Nella prima metà del 2024, le esportazioni di avocado fresco si sono posizionate come il principale prodotto frutticolo peruviano, raggiungendo un valore di 754 milioni di dollari. Questa performance riflette un aumento del 29% rispetto allo stesso periodo del 2023, secondo i dati di ComexPerú. Nonostante un leggero calo dello 0,3% del volume delle esportazioni, l'aumento del 29,4% del prezzo medio all'esportazione è stato fondamentale per la solida performance del frutto sui mercati internazionali.

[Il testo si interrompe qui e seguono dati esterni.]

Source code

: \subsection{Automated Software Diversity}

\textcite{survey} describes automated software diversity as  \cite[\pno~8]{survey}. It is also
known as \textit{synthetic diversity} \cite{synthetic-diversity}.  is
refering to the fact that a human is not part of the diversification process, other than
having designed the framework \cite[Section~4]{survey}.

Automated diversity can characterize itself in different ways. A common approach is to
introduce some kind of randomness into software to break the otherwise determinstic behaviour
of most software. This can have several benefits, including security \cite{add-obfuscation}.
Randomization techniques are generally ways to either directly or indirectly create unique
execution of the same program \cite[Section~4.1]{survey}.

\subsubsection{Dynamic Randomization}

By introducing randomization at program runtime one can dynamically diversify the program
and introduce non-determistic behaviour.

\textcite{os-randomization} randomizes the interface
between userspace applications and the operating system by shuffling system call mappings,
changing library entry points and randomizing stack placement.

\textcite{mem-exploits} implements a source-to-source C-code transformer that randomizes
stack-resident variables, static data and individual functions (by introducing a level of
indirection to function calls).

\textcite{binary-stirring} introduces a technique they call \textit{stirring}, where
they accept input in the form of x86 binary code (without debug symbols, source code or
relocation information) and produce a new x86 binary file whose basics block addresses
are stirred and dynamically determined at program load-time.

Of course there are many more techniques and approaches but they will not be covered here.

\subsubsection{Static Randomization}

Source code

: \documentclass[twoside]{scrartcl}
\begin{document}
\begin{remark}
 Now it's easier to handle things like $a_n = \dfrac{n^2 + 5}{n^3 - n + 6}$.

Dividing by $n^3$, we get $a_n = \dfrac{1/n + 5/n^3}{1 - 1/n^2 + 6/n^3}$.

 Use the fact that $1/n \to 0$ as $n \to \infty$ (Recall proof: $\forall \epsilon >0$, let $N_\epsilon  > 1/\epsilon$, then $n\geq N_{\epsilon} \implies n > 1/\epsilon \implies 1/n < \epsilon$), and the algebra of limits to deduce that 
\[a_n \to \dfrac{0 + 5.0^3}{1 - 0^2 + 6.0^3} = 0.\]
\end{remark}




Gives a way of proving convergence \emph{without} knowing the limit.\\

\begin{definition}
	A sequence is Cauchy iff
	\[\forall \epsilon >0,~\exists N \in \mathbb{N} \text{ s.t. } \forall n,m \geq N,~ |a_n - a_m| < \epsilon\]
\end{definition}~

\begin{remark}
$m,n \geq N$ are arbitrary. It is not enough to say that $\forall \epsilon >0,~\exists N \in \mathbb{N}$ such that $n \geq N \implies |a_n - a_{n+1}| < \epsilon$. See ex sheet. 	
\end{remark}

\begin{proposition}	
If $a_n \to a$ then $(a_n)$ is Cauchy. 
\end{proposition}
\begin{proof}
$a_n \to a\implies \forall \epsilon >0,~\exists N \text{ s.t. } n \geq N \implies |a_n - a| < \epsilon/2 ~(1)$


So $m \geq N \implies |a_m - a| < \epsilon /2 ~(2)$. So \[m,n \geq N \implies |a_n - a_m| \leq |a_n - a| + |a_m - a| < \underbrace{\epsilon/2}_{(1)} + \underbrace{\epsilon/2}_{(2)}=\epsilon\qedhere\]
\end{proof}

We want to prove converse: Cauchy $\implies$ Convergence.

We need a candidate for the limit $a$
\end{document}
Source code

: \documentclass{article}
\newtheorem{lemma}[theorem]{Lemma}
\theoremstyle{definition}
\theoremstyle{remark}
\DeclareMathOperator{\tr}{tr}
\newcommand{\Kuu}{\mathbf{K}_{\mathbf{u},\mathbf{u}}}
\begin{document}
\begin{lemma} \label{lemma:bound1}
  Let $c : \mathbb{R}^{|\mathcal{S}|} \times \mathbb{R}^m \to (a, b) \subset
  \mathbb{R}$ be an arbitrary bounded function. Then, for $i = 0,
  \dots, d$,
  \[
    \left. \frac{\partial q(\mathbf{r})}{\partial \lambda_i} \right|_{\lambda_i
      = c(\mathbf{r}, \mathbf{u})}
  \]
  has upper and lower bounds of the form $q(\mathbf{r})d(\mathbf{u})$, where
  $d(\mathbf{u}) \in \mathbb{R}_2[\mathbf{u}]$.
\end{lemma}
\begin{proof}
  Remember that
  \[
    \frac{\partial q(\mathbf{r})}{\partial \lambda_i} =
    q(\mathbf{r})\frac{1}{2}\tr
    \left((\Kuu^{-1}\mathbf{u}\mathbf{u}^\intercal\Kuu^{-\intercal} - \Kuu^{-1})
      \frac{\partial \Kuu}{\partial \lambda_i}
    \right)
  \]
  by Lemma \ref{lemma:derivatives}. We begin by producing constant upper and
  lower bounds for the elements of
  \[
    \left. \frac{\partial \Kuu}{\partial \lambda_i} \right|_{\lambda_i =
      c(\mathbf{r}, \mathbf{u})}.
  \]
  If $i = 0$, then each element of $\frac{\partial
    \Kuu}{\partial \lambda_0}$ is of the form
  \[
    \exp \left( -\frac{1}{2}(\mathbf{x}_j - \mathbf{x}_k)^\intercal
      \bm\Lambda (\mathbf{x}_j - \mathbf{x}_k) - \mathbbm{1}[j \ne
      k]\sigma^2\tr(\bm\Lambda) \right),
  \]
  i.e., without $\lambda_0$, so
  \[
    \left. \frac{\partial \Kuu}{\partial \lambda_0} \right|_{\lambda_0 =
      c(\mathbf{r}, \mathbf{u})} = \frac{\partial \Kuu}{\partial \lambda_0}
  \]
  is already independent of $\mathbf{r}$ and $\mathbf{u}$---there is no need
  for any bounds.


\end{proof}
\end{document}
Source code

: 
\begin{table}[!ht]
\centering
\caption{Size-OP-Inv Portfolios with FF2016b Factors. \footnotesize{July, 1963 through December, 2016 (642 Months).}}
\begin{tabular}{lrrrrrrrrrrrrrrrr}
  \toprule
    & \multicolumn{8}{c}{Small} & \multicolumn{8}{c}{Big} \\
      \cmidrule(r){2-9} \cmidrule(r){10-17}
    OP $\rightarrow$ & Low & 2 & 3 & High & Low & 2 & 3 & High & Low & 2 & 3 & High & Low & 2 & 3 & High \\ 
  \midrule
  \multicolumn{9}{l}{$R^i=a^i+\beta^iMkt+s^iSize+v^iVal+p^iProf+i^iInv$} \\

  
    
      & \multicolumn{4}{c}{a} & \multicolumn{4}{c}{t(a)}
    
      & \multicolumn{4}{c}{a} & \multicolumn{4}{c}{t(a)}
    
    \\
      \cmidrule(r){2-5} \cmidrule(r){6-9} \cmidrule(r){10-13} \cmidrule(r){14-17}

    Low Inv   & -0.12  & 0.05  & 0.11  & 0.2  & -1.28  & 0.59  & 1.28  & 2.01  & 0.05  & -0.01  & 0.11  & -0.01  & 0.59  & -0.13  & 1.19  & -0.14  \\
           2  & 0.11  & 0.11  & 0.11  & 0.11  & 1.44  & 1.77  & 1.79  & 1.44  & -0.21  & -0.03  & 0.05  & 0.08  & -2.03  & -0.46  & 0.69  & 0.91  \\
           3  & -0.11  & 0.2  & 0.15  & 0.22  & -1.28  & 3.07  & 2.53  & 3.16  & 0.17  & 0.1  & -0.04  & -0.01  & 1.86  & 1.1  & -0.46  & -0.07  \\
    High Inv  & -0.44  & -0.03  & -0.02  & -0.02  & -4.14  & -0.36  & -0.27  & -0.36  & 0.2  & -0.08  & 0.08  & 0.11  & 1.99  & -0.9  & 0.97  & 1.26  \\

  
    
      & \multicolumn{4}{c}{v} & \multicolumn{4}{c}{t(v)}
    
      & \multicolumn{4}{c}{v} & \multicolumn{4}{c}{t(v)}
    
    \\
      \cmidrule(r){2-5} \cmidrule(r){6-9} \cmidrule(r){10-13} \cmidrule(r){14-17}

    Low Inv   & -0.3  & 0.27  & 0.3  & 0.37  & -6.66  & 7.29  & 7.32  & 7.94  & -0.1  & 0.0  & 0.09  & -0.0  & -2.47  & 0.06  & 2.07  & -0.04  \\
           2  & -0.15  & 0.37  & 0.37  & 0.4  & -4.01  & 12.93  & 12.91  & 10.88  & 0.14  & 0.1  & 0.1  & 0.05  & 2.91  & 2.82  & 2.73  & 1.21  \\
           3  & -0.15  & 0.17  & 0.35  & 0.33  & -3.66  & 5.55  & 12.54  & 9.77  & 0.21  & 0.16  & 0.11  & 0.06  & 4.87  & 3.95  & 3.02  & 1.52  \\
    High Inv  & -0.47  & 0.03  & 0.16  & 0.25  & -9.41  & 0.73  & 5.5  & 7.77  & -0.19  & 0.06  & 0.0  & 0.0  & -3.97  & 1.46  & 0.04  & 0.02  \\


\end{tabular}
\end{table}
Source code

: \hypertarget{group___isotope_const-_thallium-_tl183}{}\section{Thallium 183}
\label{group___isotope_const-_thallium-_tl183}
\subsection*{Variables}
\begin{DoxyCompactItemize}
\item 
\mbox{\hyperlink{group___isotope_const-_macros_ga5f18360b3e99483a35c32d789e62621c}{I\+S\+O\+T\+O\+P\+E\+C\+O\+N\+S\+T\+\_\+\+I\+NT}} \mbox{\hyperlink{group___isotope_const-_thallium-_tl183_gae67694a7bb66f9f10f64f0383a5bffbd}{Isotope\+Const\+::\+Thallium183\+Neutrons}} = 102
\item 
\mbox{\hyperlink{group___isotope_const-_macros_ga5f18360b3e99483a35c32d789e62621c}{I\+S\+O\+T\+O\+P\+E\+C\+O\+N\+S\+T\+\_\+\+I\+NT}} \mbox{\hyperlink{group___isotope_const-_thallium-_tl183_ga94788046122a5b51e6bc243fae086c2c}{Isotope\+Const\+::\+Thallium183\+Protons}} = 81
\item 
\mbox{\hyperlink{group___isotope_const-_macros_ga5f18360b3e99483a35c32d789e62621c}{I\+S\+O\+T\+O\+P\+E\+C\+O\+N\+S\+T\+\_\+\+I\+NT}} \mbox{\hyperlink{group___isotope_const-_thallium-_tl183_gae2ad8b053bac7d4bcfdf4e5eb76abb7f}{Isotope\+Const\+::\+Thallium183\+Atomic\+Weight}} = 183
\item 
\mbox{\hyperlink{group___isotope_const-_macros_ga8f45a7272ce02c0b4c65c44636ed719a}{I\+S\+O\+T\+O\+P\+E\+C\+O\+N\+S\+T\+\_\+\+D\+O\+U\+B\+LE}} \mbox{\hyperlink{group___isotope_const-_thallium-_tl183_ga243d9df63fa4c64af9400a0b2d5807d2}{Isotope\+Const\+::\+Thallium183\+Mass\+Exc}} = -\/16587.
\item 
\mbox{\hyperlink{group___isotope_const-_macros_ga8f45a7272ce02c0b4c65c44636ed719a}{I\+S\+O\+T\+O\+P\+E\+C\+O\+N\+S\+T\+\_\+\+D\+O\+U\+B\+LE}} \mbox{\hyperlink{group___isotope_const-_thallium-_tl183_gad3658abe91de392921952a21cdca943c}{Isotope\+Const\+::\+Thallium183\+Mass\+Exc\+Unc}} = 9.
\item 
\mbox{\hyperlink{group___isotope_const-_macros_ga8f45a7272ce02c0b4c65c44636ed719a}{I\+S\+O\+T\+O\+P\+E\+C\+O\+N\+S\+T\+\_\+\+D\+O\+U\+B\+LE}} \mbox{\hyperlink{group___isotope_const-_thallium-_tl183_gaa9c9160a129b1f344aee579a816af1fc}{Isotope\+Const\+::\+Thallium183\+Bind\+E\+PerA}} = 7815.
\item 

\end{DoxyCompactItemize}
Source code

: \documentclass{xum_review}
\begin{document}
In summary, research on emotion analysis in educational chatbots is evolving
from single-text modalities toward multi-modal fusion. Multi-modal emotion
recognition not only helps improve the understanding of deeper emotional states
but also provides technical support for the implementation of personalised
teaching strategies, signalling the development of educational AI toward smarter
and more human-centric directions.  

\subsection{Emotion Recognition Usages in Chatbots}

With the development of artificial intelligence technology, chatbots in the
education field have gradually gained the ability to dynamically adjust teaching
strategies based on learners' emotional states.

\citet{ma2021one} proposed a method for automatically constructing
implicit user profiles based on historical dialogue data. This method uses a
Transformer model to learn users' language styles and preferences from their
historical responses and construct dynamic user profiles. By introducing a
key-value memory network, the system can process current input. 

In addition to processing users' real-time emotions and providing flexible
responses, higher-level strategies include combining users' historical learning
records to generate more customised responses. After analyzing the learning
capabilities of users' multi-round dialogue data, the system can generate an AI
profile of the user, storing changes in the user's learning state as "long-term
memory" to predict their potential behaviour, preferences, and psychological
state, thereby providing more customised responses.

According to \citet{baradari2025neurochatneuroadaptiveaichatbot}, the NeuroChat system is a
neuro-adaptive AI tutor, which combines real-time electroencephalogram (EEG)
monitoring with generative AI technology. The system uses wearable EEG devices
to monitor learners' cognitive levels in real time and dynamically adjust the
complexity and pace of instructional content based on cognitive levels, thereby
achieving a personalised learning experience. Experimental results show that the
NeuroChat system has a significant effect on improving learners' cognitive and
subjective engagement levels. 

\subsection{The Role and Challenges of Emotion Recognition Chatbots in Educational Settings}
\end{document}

Le esportazioni agricole peruviane nel loro complesso hanno rappresentato il 13% delle vendite totali a livello mondiale tra gennaio e giugno 2024, per un totale di 4,309 miliardi di dollari, con un aumento dell'11,8% rispetto allo stesso periodo dell'anno precedente. Questa ripresa è stata in gran parte dovuta ai solidi risultati di maggio e giugno, con incrementi su base annua rispettivamente del 16,3% e del 36,9%. Tuttavia, il volume delle esportazioni è diminuito del 14,8% nella prima metà dell'anno, sebbene a giugno si sia registrato un leggero aumento dell'1,5%.
Tra le principali destinazioni per le esportazioni agricole, gli Stati Uniti si sono confermati il mercato principale, con il 29,4% delle vendite, seguiti da Paesi Bassi, Spagna e Cile. Degni di nota anche gli incrementi delle esportazioni verso Indonesia e Malesia, con una crescita annua rispettivamente del 336% e del 115%, trainata principalmente dalle fave di cacao. A livello nazionale, Lima ha guidato le spedizioni, seguita da Ica, La Libertad e Cajamarca, quest'ultima con un aumento del 114% grazie alle esportazioni di caffè.